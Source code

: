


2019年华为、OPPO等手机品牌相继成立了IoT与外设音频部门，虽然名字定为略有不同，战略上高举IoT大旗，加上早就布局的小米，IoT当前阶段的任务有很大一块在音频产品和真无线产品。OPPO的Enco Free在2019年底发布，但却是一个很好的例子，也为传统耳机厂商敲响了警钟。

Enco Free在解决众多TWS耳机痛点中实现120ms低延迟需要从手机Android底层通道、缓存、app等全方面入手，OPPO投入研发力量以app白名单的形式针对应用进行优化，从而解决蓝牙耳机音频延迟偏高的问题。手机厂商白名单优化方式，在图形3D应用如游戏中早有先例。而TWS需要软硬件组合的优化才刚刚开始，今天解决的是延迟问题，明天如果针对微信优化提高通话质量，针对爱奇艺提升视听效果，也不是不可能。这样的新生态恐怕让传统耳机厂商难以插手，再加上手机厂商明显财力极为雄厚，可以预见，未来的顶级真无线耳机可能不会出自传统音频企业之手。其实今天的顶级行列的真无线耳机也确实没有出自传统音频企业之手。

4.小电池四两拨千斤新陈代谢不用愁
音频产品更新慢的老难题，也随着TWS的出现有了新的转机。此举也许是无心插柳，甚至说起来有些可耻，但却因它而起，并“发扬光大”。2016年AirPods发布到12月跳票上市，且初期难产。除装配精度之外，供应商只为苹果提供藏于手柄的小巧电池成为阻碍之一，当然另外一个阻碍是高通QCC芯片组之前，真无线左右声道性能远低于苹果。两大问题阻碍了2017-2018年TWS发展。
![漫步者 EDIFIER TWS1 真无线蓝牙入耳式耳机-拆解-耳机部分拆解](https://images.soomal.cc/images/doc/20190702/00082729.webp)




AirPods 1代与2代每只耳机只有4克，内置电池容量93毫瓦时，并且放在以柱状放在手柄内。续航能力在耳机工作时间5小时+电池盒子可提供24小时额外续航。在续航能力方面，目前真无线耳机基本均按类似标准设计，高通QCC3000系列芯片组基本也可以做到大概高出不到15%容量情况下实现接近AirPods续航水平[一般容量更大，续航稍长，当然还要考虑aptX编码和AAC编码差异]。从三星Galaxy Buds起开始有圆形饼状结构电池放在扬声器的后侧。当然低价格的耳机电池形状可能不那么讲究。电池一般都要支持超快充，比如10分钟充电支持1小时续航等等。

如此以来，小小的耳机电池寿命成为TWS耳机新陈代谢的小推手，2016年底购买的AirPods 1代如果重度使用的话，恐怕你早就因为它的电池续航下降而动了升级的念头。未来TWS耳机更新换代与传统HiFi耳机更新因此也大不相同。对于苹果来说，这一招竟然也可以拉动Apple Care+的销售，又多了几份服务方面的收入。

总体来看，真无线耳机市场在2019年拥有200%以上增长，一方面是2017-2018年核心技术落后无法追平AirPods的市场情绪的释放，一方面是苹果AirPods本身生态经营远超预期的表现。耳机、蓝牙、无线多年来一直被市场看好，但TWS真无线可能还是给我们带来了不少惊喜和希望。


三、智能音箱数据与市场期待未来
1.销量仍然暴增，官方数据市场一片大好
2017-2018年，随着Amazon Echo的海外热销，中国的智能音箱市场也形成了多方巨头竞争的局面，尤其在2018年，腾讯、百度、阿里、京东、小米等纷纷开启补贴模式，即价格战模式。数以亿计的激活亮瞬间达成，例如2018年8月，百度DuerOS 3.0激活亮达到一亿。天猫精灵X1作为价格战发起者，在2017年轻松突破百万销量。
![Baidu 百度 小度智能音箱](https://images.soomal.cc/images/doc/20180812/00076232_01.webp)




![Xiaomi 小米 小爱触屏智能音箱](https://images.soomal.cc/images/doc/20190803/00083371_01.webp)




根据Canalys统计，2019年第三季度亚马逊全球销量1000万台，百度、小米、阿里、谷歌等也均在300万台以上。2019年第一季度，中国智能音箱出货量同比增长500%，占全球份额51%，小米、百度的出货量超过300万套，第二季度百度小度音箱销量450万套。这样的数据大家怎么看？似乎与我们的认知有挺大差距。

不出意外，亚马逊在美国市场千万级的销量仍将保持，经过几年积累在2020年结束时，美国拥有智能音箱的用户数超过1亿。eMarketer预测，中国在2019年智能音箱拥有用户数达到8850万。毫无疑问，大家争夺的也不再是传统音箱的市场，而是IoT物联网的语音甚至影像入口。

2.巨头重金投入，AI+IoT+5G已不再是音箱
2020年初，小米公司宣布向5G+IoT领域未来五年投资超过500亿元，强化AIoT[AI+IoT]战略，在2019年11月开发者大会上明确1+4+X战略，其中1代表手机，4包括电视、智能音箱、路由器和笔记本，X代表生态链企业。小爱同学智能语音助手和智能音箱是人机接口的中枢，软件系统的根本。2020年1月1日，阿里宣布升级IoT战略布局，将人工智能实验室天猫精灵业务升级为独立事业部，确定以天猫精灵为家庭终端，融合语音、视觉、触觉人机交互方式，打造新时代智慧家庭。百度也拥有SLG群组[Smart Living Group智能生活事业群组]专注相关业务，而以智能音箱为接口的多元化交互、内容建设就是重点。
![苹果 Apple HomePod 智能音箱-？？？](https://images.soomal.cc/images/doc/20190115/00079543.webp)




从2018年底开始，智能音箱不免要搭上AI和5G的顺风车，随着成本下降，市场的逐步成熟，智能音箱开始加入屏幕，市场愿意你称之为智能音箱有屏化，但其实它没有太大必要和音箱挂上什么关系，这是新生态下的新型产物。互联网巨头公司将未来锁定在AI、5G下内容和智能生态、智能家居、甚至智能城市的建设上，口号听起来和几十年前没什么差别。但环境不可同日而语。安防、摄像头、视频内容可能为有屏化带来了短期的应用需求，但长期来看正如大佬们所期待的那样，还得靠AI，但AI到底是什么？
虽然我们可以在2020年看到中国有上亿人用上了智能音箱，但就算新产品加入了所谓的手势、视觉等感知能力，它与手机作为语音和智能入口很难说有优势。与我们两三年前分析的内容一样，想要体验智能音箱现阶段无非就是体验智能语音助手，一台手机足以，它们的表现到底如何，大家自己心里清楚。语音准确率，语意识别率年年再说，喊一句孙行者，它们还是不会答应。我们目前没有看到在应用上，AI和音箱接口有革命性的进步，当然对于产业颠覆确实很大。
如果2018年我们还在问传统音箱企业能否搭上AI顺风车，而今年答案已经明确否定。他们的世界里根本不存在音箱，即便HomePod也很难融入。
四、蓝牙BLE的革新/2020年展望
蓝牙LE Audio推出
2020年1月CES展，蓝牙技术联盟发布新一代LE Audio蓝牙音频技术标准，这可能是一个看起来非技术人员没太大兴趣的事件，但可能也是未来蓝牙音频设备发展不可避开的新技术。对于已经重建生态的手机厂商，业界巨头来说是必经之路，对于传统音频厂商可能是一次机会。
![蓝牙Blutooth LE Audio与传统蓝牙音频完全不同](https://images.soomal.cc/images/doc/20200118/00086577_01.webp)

__________

» Exercise instructions
Please return every line of the material above that includes "https".

» Output for this task
![漫步者 EDIFIER TWS1 真无线蓝牙入耳式耳机-拆解-耳机部分拆解](https://images.soomal.cc/images/doc/20190702/00082729.webp)
![Baidu 百度 小度智能音箱](https://images.soomal.cc/images/doc/20180812/00076232_01.webp)
![Xiaomi 小米 小爱触屏智能音箱](https://images.soomal.cc/images/doc/20190803/00083371_01.webp)
![苹果 Apple HomePod 智能音箱-？？？](https://images.soomal.cc/images/doc/20190115/00079543.webp)
![蓝牙Blutooth LE Audio与传统蓝牙音频完全不同](https://images.soomal.cc/images/doc/20200118/00086577_01.webp)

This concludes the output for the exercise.